======== DATA FOR THIS EXERCISE ========
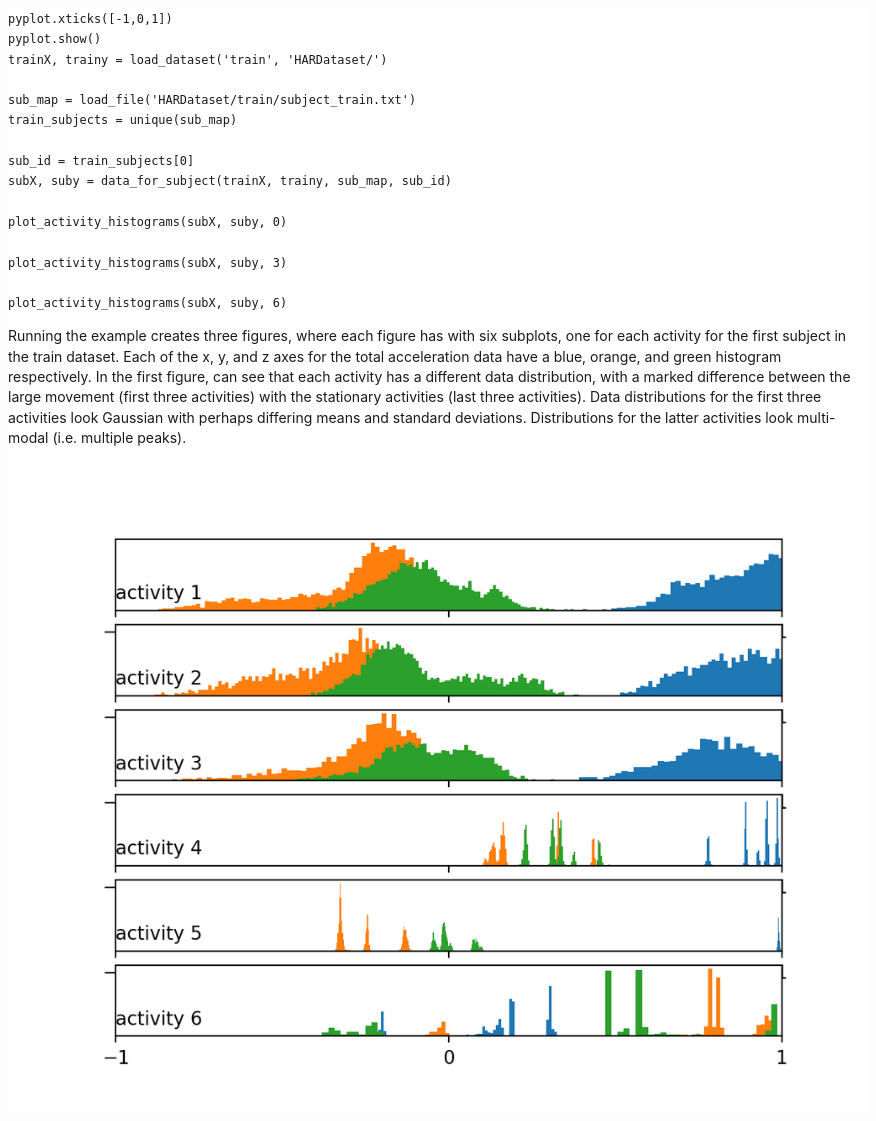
 ```
pyplot.xticks([-1,0,1])
pyplot.show()
trainX, trainy = load_dataset('train', 'HARDataset/')

sub_map = load_file('HARDataset/train/subject_train.txt')
train_subjects = unique(sub_map)

sub_id = train_subjects[0]
subX, suby = data_for_subject(trainX, trainy, sub_map, sub_id)

plot_activity_histograms(subX, suby, 0)

plot_activity_histograms(subX, suby, 3)

plot_activity_histograms(subX, suby, 6)

```

Running the example creates three figures, where each figure has with six subplots, one
for each activity for the first subject in the train dataset. Each of the x, y, and z axes for
the total acceleration data have a blue, orange, and green histogram respectively. In the first
figure, can see that each activity has a different data distribution, with a marked difference
between the large movement (first three activities) with the stationary activities (last three
activities). Data distributions for the first three activities look Gaussian with perhaps differing
means and standard deviations. Distributions for the latter activities look multi-modal (i.e.
multiple peaks).

![](./images/484-51.png)

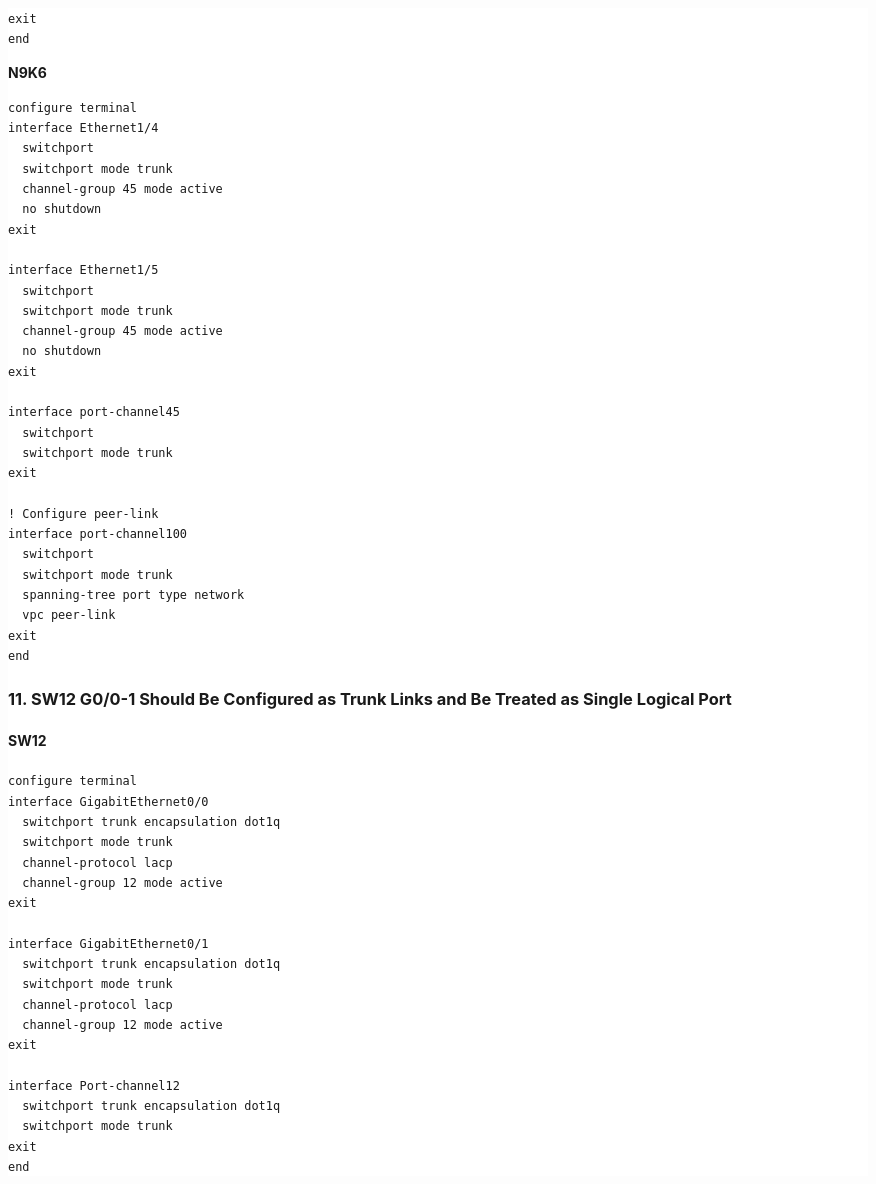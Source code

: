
 ```cisco
exit
end
```

**N9K6**

```cisco
configure terminal
interface Ethernet1/4
  switchport
  switchport mode trunk
  channel-group 45 mode active
  no shutdown
exit

interface Ethernet1/5
  switchport
  switchport mode trunk
  channel-group 45 mode active
  no shutdown
exit

interface port-channel45
  switchport
  switchport mode trunk
exit

! Configure peer-link
interface port-channel100
  switchport
  switchport mode trunk
  spanning-tree port type network
  vpc peer-link
exit
end
```

### 11. SW12 G0/0-1 Should Be Configured as Trunk Links and Be Treated as Single Logical Port

#### SW12

```cisco
configure terminal
interface GigabitEthernet0/0
  switchport trunk encapsulation dot1q
  switchport mode trunk
  channel-protocol lacp
  channel-group 12 mode active
exit

interface GigabitEthernet0/1
  switchport trunk encapsulation dot1q
  switchport mode trunk
  channel-protocol lacp
  channel-group 12 mode active
exit

interface Port-channel12
  switchport trunk encapsulation dot1q
  switchport mode trunk
exit
end
```
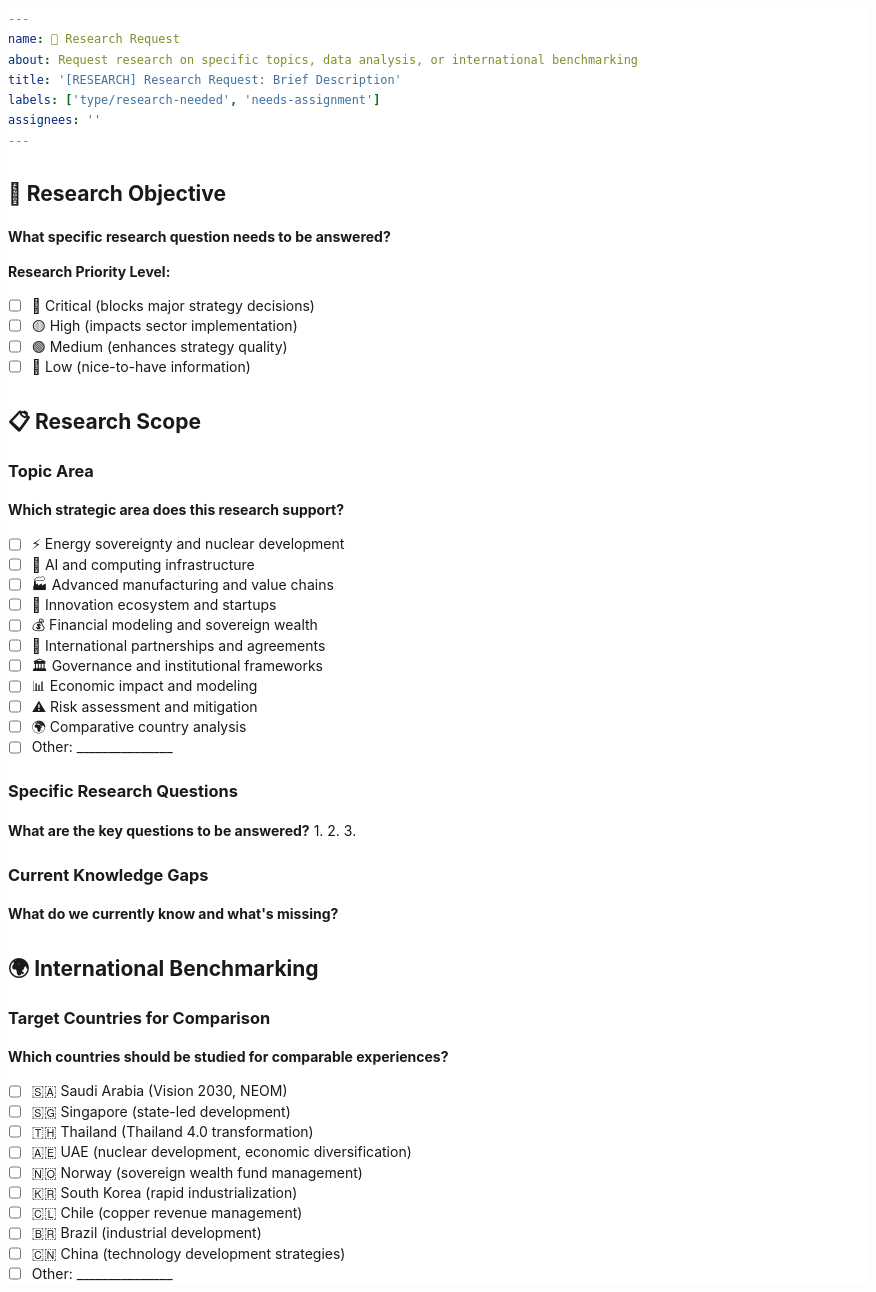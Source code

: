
 ```yaml
---
name: 🔬 Research Request  
about: Request research on specific topics, data analysis, or international benchmarking
title: '[RESEARCH] Research Request: Brief Description'
labels: ['type/research-needed', 'needs-assignment']
assignees: ''
---
```


## 🎯 Research Objective

**What specific research question needs to be answered?**


**Research Priority Level:**
- [ ] 🔴 Critical (blocks major strategy decisions)
- [ ] 🟡 High (impacts sector implementation)  
- [ ] 🟢 Medium (enhances strategy quality)
- [ ] 🔵 Low (nice-to-have information)

## 📋 Research Scope

### Topic Area
**Which strategic area does this research support?**
- [ ] ⚡ Energy sovereignty and nuclear development
- [ ] 🧠 AI and computing infrastructure
- [ ] 🏭 Advanced manufacturing and value chains
- [ ] 🚀 Innovation ecosystem and startups
- [ ] 💰 Financial modeling and sovereign wealth
- [ ] 🤝 International partnerships and agreements
- [ ] 🏛️ Governance and institutional frameworks
- [ ] 📊 Economic impact and modeling
- [ ] ⚠️ Risk assessment and mitigation
- [ ] 🌍 Comparative country analysis
- [ ] Other: _______________

### Specific Research Questions
**What are the key questions to be answered?**
1. 
2. 
3. 

### Current Knowledge Gaps
**What do we currently know and what's missing?**


## 🌍 International Benchmarking

### Target Countries for Comparison
**Which countries should be studied for comparable experiences?**
- [ ] 🇸🇦 Saudi Arabia (Vision 2030, NEOM)
- [ ] 🇸🇬 Singapore (state-led development)
- [ ] 🇹🇭 Thailand (Thailand 4.0 transformation)
- [ ] 🇦🇪 UAE (nuclear development, economic diversification)
- [ ] 🇳🇴 Norway (sovereign wealth fund management)
- [ ] 🇰🇷 South Korea (rapid industrialization)
- [ ] 🇨🇱 Chile (copper revenue management)
- [ ] 🇧🇷 Brazil (industrial development)
- [ ] 🇨🇳 China (technology development strategies)
- [ ] Other: _______________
========
Each record above is to be copied exactly. Drop the pictures.

 ```
pyplot.xticks([-1,0,1])
pyplot.show()
trainX, trainy = load_dataset('train', 'HARDataset/')

sub_map = load_file('HARDataset/train/subject_train.txt')
train_subjects = unique(sub_map)

sub_id = train_subjects[0]
subX, suby = data_for_subject(trainX, trainy, sub_map, sub_id)

plot_activity_histograms(subX, suby, 0)

plot_activity_histograms(subX, suby, 3)

plot_activity_histograms(subX, suby, 6)

```

Running the example creates three figures, where each figure has with six subplots, one
for each activity for the first subject in the train dataset. Each of the x, y, and z axes for
the total acceleration data have a blue, orange, and green histogram respectively. In the first
figure, can see that each activity has a different data distribution, with a marked difference
between the large movement (first three activities) with the stationary activities (last three
activities). Data distributions for the first three activities look Gaussian with perhaps differing
means and standard deviations. Distributions for the latter activities look multi-modal (i.e.
multiple peaks).

![](./images/484-51.png)

Source code

:
 ```cisco
exit
end
```

**N9K6**

```cisco
configure terminal
interface Ethernet1/4
  switchport
  switchport mode trunk
  channel-group 45 mode active
  no shutdown
exit

interface Ethernet1/5
  switchport
  switchport mode trunk
  channel-group 45 mode active
  no shutdown
exit

interface port-channel45
  switchport
  switchport mode trunk
exit

! Configure peer-link
interface port-channel100
  switchport
  switchport mode trunk
  spanning-tree port type network
  vpc peer-link
exit
end
```

### 11. SW12 G0/0-1 Should Be Configured as Trunk Links and Be Treated as Single Logical Port

#### SW12

```cisco
configure terminal
interface GigabitEthernet0/0
  switchport trunk encapsulation dot1q
  switchport mode trunk
  channel-protocol lacp
  channel-group 12 mode active
exit

interface GigabitEthernet0/1
  switchport trunk encapsulation dot1q
  switchport mode trunk
  channel-protocol lacp
  channel-group 12 mode active
exit

interface Port-channel12
  switchport trunk encapsulation dot1q
  switchport mode trunk
exit
end
```
Source code

:
 ```yaml
---
name: 🔬 Research Request  
about: Request research on specific topics, data analysis, or international benchmarking
title: '[RESEARCH] Research Request: Brief Description'
labels: ['type/research-needed', 'needs-assignment']
assignees: ''
---
```


## 🎯 Research Objective

**What specific research question needs to be answered?**


**Research Priority Level:**
- [ ] 🔴 Critical (blocks major strategy decisions)
- [ ] 🟡 High (impacts sector implementation)  
- [ ] 🟢 Medium (enhances strategy quality)
- [ ] 🔵 Low (nice-to-have information)

## 📋 Research Scope

### Topic Area
**Which strategic area does this research support?**
- [ ] ⚡ Energy sovereignty and nuclear development
- [ ] 🧠 AI and computing infrastructure
- [ ] 🏭 Advanced manufacturing and value chains
- [ ] 🚀 Innovation ecosystem and startups
- [ ] 💰 Financial modeling and sovereign wealth
- [ ] 🤝 International partnerships and agreements
- [ ] 🏛️ Governance and institutional frameworks
- [ ] 📊 Economic impact and modeling
- [ ] ⚠️ Risk assessment and mitigation
- [ ] 🌍 Comparative country analysis
- [ ] Other: _______________

### Specific Research Questions
**What are the key questions to be answered?**
1. 
2. 
3. 

### Current Knowledge Gaps
**What do we currently know and what's missing?**


## 🌍 International Benchmarking

### Target Countries for Comparison
**Which countries should be studied for comparable experiences?**
- [ ] 🇸🇦 Saudi Arabia (Vision 2030, NEOM)
- [ ] 🇸🇬 Singapore (state-led development)
- [ ] 🇹🇭 Thailand (Thailand 4.0 transformation)
- [ ] 🇦🇪 UAE (nuclear development, economic diversification)
- [ ] 🇳🇴 Norway (sovereign wealth fund management)
- [ ] 🇰🇷 South Korea (rapid industrialization)
- [ ] 🇨🇱 Chile (copper revenue management)
- [ ] 🇧🇷 Brazil (industrial development)
- [ ] 🇨🇳 China (technology development strategies)
- [ ] Other: _______________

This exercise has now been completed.